Presidents' Books, Lexicography, and The Best-Read Army in New Grolier Exhibitions

The Fall 2023-Spring 2024 Grolier Club exhibition schedule offers an intriguing range of displays from bookbindings and translation to detective fiction and its opening Fall exhibition, Presidents and Their Books: What They Read and What They Wrote (September 7 – November 11).

This will present selections from the collection of Grolier Club member Susan Jaffe Tane, featuring books from the libraries of all 45 men who have held the office of President of the United States of America. Co-curated by Tane and her teenage grandchildren Natalie Flaxman and Spencer Flaxman - the youngest-ever curators at the Grolier Club - the exhibition includes books signed and inscribed by Presidents. Highlights include:

  • a copy of John Adams’ political philosophy papers inscribed to his cousin
  • Thomas Jefferson’s annotated copy of Homer’s Iliad
  • a presentation copy of Abraham Lincoln’s Political Debates
  • a copy of Gentle Julia, presented to a nine-year-old George H. W. Bush by author Booth Tarkington   

From September 27 through December 30, 2023, the Ground Floor Gallery will host The Best-Read Army in the World which focuses on the publishing industry associated with the U.S. forces during World War II. These included the pocket-sized paperback 'Armed Services Editions' and petite issues of newspapers and popular magazines. The exhibition features approximately 225 pieces from the collection of Molly Guptill Manning (bestselling author and associate professor of law, New York Law School) including miniature books and periodicals, photographs, posters, artwork, propaganda leaflets, and letters. Highlights include rare prototypes for troop-friendly publications, a bundle of Armed Services Editions in its original packaging, a U.S. army librarian uniform, and a display on World War II-era book bans.

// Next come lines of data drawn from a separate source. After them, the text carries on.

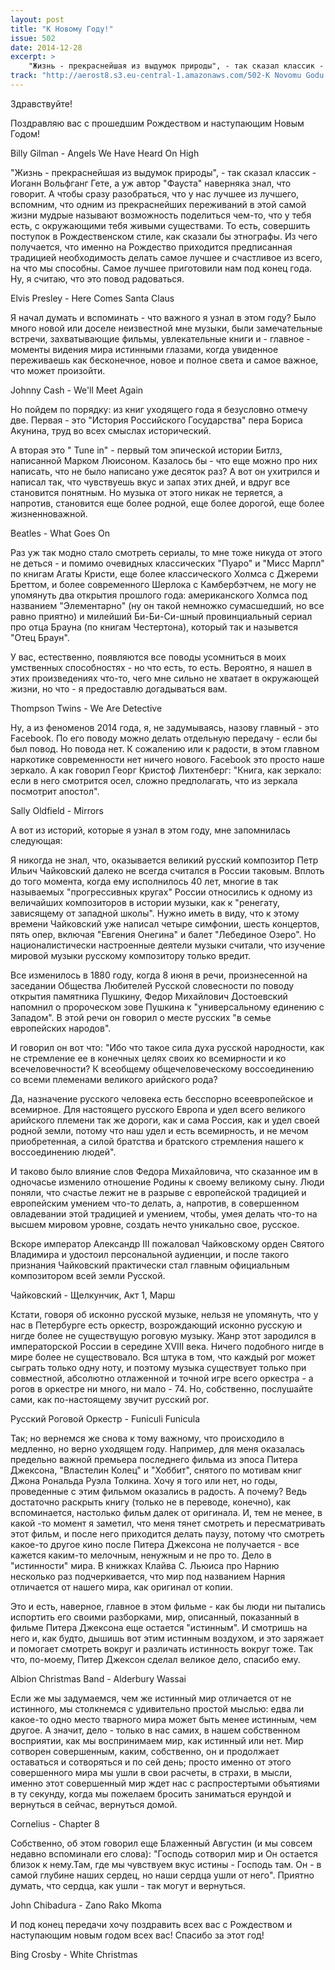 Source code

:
 ```yaml
---
layout: post
title: "К Новому Году!"
issue: 502
date: 2014-12-28
excerpt: >
    "Жизнь - прекраснейшая из выдумок природы", - так сказал классик - Иоганн Вольфганг Гете, а уж автор "Фауста" наверняка знал, что говорит. А чтобы сразу разобраться, что у нас лучшее из лучшего, вспомним, что одним из прекраснейших переживаний в этой самой жизни мудрые называют возможность поделиться чем-то, что у тебя есть, с окружающими тебя живыми существами. То есть, совершить поступок в Рождественском стиле, как сказали бы этнографы. Из чего получается, что именно на Рождество приходится предписанная традицией необходимость делать самое лучшее и счастливое из всего, на что мы способны. Самое лучшее приготовили нам под конец года. Ну, я считаю, что это повод радоваться.
track: "http://aerost8.s3.eu-central-1.amazonaws.com/502-K Novomu Godu!.mp3"
---
```


Здравствуйте!

Поздравляю вас с прошедшим Рождеством и наступающим Новым Годом!

Billy Gilman - Angels We Have Heard On High

"Жизнь - прекраснейшая из выдумок природы", - так сказал классик - Иоганн Вольфганг Гете, а уж автор "Фауста" наверняка знал, что говорит. А чтобы сразу разобраться, что у нас лучшее из лучшего, вспомним, что одним из прекраснейших переживаний в этой самой жизни мудрые называют возможность поделиться чем-то, что у тебя есть, с окружающими тебя живыми существами. То есть, совершить поступок в Рождественском стиле, как сказали бы этнографы. Из чего получается, что именно на Рождество приходится предписанная традицией необходимость делать самое лучшее и счастливое из всего, на что мы способны. Самое лучшее приготовили нам под конец года. Ну, я считаю, что это повод радоваться.

Elvis Presley - Here Comes Santa Claus

Я начал думать и вспоминать - что важного я узнал в этом году? Было много новой или доселе неизвестной мне музыки, были замечательные встречи, захватывающие фильмы, увлекательные книги и - главное - моменты видения мира истинными глазами, когда увиденное переживаешь как бесконечное, новое и полное света и самое важное, что может произойти.

Johnny Cash - We'll Meet Again

Но пойдем по порядку: из книг уходящего года я безусловно отмечу две. Первая - это "История Российского Государства" пера Бориса Акунина, труд во всех смыслах исторический.

А вторая это " Tune in" - первый том эпической истории Битлз, написанной Марком Люисоном. Казалось бы - что еще можно про них написать, что не было написано уже десяток раз? А вот он ухитрился и написал так, что чувствуешь вкус и запах этих дней, и вдруг все становится понятным. Но музыка от этого никак не теряется, а напротив, становится еще более родной, еще более дорогой, еще более жизненноважной.

Beatles - What Goes On

Раз уж так модно стало смотреть сериалы, то мне тоже никуда от этого не деться - и помимо очевидных классических "Пуаро" и "Мисс Марпл" по книгам Агаты Кристи, еще более классического Холмса с Джереми Бреттом, и более современного Шерлока с Камбербэтчем, не могу не упомянуть два открытия прошлого года: американского Холмса под названием "Элементарно" (ну он такой немножко сумасшедший, но все равно приятно) и милейший Би-Би-Си-шный провинциальный сериал про отца Брауна (по книгам Честертона), который так и назывется "Отец Браун".

У вас, естественно, появляются все поводы усомниться в моих умственных способностях - но что есть, то есть. Вероятно, я нашел в этих произведениях что-то, чего мне сильно не хватает в окружающей жизни, но что - я предоставлю догадываться вам.

Thompson Twins - We Are Detective

Ну, а из феноменов 2014 года, я, не задумываясь, назову главный - это Facebook. По его поводу можно делать отдельную передачу - если бы был повод. Но повода нет. К сожалению или к радости, в этом главном наркотике современности нет ничего нового. Facebook это просто наше зеркало. А как говорил Георг Кристоф Лихтенберг: "Книга, как зеркало: если в него смотрится осел, сложно предполагать, что из зеркала посмотрит апостол".

Sally Oldfield - Mirrors

А вот из историй, которые я узнал в этом году, мне запомнилась следующая:

Я никогда не знал, что, оказывается великий русский композитор Петр Ильич Чайковский далеко не всегда считался в России таковым. Вплоть до того момента, когда ему исполнилось 40 лет, многие в так называемых "прогрессивных кругах" России относились к одному из величайших композиторов в истории музыки, как к "ренегату, зависящему от западной школы". Нужно иметь в виду, что к этому времени Чайковский уже написал четыре симфонии, шесть концертов, пять опер, включая "Евгения Онегина" и балет "Лебединое Озеро". Но националистически настроенные деятели музыки считали, что изучение мировой музыки русскому композитору только вредит.

Все изменилось в 1880 году, когда 8 июня в речи, произнесенной на заседании Общества Любителей Русской словесности по поводу открытия памятника Пушкину, Федор Михайлович Достоевский напомнил о пророческом зове Пушкина к "универсальному единению с Западом". В этой речи он говорил о месте русских "в семье европейских народов".

И говорил он вот что: "Ибо что такое сила духа русской народности, как не стремление ее в конечных целях своих ко всемирности и ко всечеловечности? К всеобщему общечеловеческому воссоединению со всеми племенами великого арийского рода?

Да, назначение русского человека есть бесспорно всеевропейское и всемирное. Для настоящего русского Европа и удел всего великого арийского племени так же дороги, как и сама Россия, как и удел своей родной земли, потому что наш удел и есть всемирность, и не мечом приобретенная, а силой братства и братского стремления нашего к воссоединению людей".

И таково было влияние слов Федора Михайловича, что сказанное им в одночасье изменило отношение Родины к своему великому сыну. Люди поняли, что счастье лежит не в разрыве с европейской традицией и европейским умением что-то делать, а, напротив, в совершенном овладевании этой традицией и умением, чтобы, умея делать что-то на высшем мировом уровне, создать нечто уникально свое, русское.

Вскоре император Александр III пожаловал Чайковскому орден Святого Владимира и удостоил персональной аудиенции, и после такого признания Чайковский практически стал главным официальным композитором всей земли Русской.

Чайковский - Щелкунчик, Акт 1, Марш

Кстати, говоря об исконно русской музыке, нельзя не упомянуть, что у нас в Петербурге есть оркестр, возрождающий исконно русскую и нигде более не существущую роговую музыку. Жанр этот зародился в императорской России в середине XVIII века. Ничего подобного нигде в мире более не существовало. Вся штука в том, что каждый рог может сыграть только одну ноту, и поэтому музыка существует только при совместной, абсолютно отлаженной и точной игре всего оркестра - а рогов в оркестре ни много, ни мало - 74. Но, собственно, послушайте сами, как по-настоящему звучит русский рог.

Русский Роговой Оркестр - Funiculi Funicula

Так; но вернемся же снова к тому важному, что происходило в медленно, но верно уходящем году. Например, для меня оказалась предельно важной премьера последнего фильма из эпоса Питера Джексона, "Властелин Колец" и "Хоббит", снятого по мотивам книг Джона Рональда Руэла Толкина. Хочу я того или нет, но годы, проведенные с этим фильмом оказались в радость. А почему? Ведь достаточно раскрыть книгу (только не в переводе, конечно), как вспоминается, настолько фильм далек от оригинала. И, тем не менее, в какой -то момент я заметил, что меня тянет смотреть и пересматривать этот фильм, и после него приходится делать паузу, потому что смотреть какое-то другое кино после Питера Джексона не получается - все кажется каким-то мелочным, ненужным и не про то. Дело в "истинности" мира. В книжках Клайва С. Льюиса про Нарнию несколько раз подчеркивается, что мир под названием Нарния отличается от нашего мира, как оригинал от копии.

Это и есть, наверное, главное в этом фильме - как бы люди ни пытались испортить его своими разборками, мир, описанный, показанный в фильме Питера Джексона еще остается "истинным". И смотришь на него и, как будто, дышишь вот этим истинным воздухом, и это заряжает и помогает смотреть вокруг и различать истинность вокруг тоже. Так что, по-моему, Питер Джексон сделал великое дело, спасибо ему.

Albion Christmas Band - Alderbury Wassai

Если же мы задумаемся, чем же истинный мир отличается от не истинного, мы столкнемся с удивительно простой мыслью: едва ли какое-то одно место тварного мира может быть менее истинным, чем другое. А значит, дело - только в нас самих, в нашем собственном восприятии, как мы воспринимаем мир, как истинный или нет. Мир сотворен совершенным, каким, собственно, он и продолжает оставаться и сотворяться и по сей день; просто именно от этого совершенного мира мы ушли в свои расчеты, в страхи, в мысли, именно этот совершенный мир ждет нас с распростертыми объятиями в ту секунду, когда мы пожелаем бросить заниматься ерундой и вернуться в сейчас, вернуться домой.

Cornelius - Chapter 8

Собственно, об этом говорил еще Блаженный Августин (и мы совсем недавно вспоминали его слова): "Господь сотворил мир и Он остается близок к нему.Там, где мы чувствуем вкус истины - Господь там. Он - в самой глубине наших сердец, но наши сердца ушли от него". Приятно думать, что сердца, как ушли - так могут и вернуться.

John Chibadura - Zano Rako Mkoma

И под конец передачи хочу поздравить всех вас с Рождеством и наступающим новым годом всех вас! Спасибо за этот год!

Bing Crosby - White Christmas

Whodunit? Key Books in Detective Fiction features selections from Grolier Club member Jeffrey Johnson’s more than 400-piece collection of detective novels from the nineteenth and early twentieth century. The exhibition (November 30, 2023 – February 10, 2024) includes:

  • a four-volume set of the Newgate Calendar (1824), a sensationalist publication detailing criminal activity
  • the first American edition of The Memoirs of Francois Vidocq (1834), the world’s “first” detective
  • the first collection of Sherlock Holmes stories (1892)
  • Recollections of a Detective Police Officer (1856), a mass-market “yellowback”
  • Charles Dickens’ The Mystery of Edwin Drood, in “parts” as originally issued in 1870
  • detective novels of those not normally associated with the genre such as Eden Phillpotts, Aldous Huxley, William Faulkner, and Gypsy Rose Lee

Dates are still to be firmed up for Judging a Book By Its Cover: Bookbindings from the Collections of the Grolier Club, 1470s-2020 which will run in January until April 2024. This will put on display selections from seven centuries of the Grolier Club’s collection of bindings, largely donated and built by the Club’s members over the course of its 140-year history such as a silver filigreed and jeweled miniature Book of Hours (1673), a gilt maroon goatskin binding from a Vatican bindery, presented to Cardinal Basadonna (1674), and a bright green silk and floral embroidered binding created by May Morris, daughter of William Morris (ca. 1888). It is curated by Grolier Club member H. George Fletcher, the former Astor Director for Special Collections at The New York Public Library and former curator at The Morgan Library & Museum. 

Language, Decipherment, and Translation – from Then to Now (February 29 – May 11, 2024) celebrates the role of books and related objects in transferring information and knowledge, curated by Grolier Club member Deirdre Lawrence. It will display work from her personal collection of books, collages, prints, and scrolls in a variety of languages (some invented). Highlights include early attempts at decipherment of hieroglyphs including Hieroglyphica (1594) by Pierio Valerianus and the Mensa Isiaca (1670) by Lorenzo Pignoria, as well as A Universal Lexicon (2018) by Sarah Hulsey.

Also awaiting final exact dates is Hardly Harmless Drudgery: Landmarks in English Lexicography. Co-curated by Grolier Club members Bryan A. Garner (Distinguished Research Professor of Law at Southern Methodist University) and Jack Lynch (Distinguished Professor of English at Rutgers University), Hardly Harmless Drudgery (May – July 2024) traces the history of English-language lexicography from its origins to its digital present in 100 objects, from early printed books to CD-ROMs. Dictionaries and manuscripts, mostly from Garner’s collection, will be on show including items from Johnson, Noah Webster, and the Oxford English Dictionary, as well as portraits, advertisements, lexicographic ephemera, and letters. An accompanying monograph from Godine will be published in March 2024.